- [ABOUT THIS TASK]:
Search the material below for the string "pink" and extract each line that has it.

- [RECORDS FOR PROCESSING]:
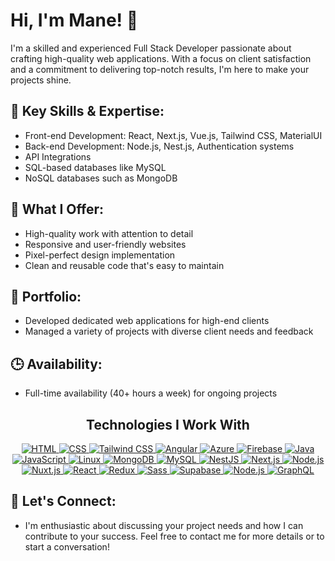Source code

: # Hi, I'm Mane! 👋
I'm a skilled and experienced Full Stack Developer passionate about crafting high-quality web applications. With a focus on client satisfaction and a commitment to delivering top-notch results, I'm here to make your projects shine.

## 🌟 Key Skills & Expertise:
- Front-end Development: React, Next.js, Vue.js, Tailwind CSS, MaterialUI
- Back-end Development: Node.js, Nest.js, Authentication systems
- API Integrations
- SQL-based databases like MySQL
- NoSQL databases such as MongoDB

## 🚀 What I Offer:
- High-quality work with attention to detail
- Responsive and user-friendly websites
- Pixel-perfect design implementation
- Clean and reusable code that's easy to maintain

## 💼 Portfolio:
- Developed dedicated web applications for high-end clients
- Managed a variety of projects with diverse client needs and feedback

## 🕒 Availability:
- Full-time availability (40+ hours a week) for ongoing projects

## <h2 align="center">Technologies I Work With</h2>

<p align="center">
  <a href="https://skillicons.dev">
    <img src="https://img.shields.io/badge/-HTML-orange?style=flat-square&logo=html5&logoColor=white" alt="HTML">
    <img src="https://img.shields.io/badge/-CSS-blue?style=flat-square&logo=css3&logoColor=white" alt="CSS">
    <img src="https://img.shields.io/badge/-Tailwind_CSS-blue?style=flat-square&logo=tailwind-css&logoColor=white" alt="Tailwind CSS">
    <img src="https://img.shields.io/badge/-Angular-red?style=flat-square&logo=angular&logoColor=white" alt="Angular">
    <img src="https://img.shields.io/badge/-Azure-blue?style=flat-square&logo=microsoftazure&logoColor=white" alt="Azure">
    <img src="https://img.shields.io/badge/-Firebase-yellow?style=flat-square&logo=firebase&logoColor=white" alt="Firebase">
    <img src="https://img.shields.io/badge/-Java-orange?style=flat-square&logo=java&logoColor=white" alt="Java">
    <img src="https://img.shields.io/badge/-JavaScript-yellow?style=flat-square&logo=javascript&logoColor=white" alt="JavaScript">
    <img src="https://img.shields.io/badge/-Linux-lightgrey?style=flat-square&logo=linux&logoColor=white" alt="Linux">
    <img src="https://img.shields.io/badge/-MongoDB-green?style=flat-square&logo=mongodb&logoColor=white" alt="MongoDB">
    <img src="https://img.shields.io/badge/-MySQL-blue?style=flat-square&logo=mysql&logoColor=white" alt="MySQL">
    <img src="https://img.shields.io/badge/-NestJS-red?style=flat-square&logo=nestjs&logoColor=white" alt="NestJS">
    <img src="https://img.shields.io/badge/-Next.js-black?style=flat-square&logo=next.js&logoColor=white" alt="Next.js">
    <img src="https://img.shields.io/badge/-Node.js-green?style=flat-square&logo=node.js&logoColor=white" alt="Node.js">
    <img src="https://img.shields.io/badge/-Nuxt.js-black?style=flat-square&logo=nuxt.js&logoColor=white" alt="Nuxt.js">
    <img src="https://img.shields.io/badge/-React-blue?style=flat-square&logo=react&logoColor=white" alt="React">
    <img src="https://img.shields.io/badge/-Redux-purple?style=flat-square&logo=redux&logoColor=white" alt="Redux">
    <img src="https://img.shields.io/badge/-Sass-pink?style=flat-square&logo=sass&logoColor=white" alt="Sass">
    <img src="https://img.shields.io/badge/-Supabase-blue?style=flat-square&logo=supabase&logoColor=white" alt="Supabase">
    <img src="https://img.shields.io/badge/-Node.js-green?style=flat-square&logo=node.js&logoColor=white" alt="Node.js">
    <img src="https://img.shields.io/badge/-GraphQL-pink?style=flat-square&logo=graphql&logoColor=white" alt="GraphQL">
  </a>
</p>


## 💬 Let's Connect:
- I'm enthusiastic about discussing your project needs and how I can contribute to your success. Feel free to contact me for more details or to start a conversation!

- [YOUR SOLUTION]:
    <img src="https://img.shields.io/badge/-Sass-pink?style=flat-square&logo=sass&logoColor=white" alt="Sass">
    <img src="https://img.shields.io/badge/-GraphQL-pink?style=flat-square&logo=graphql&logoColor=white" alt="GraphQL">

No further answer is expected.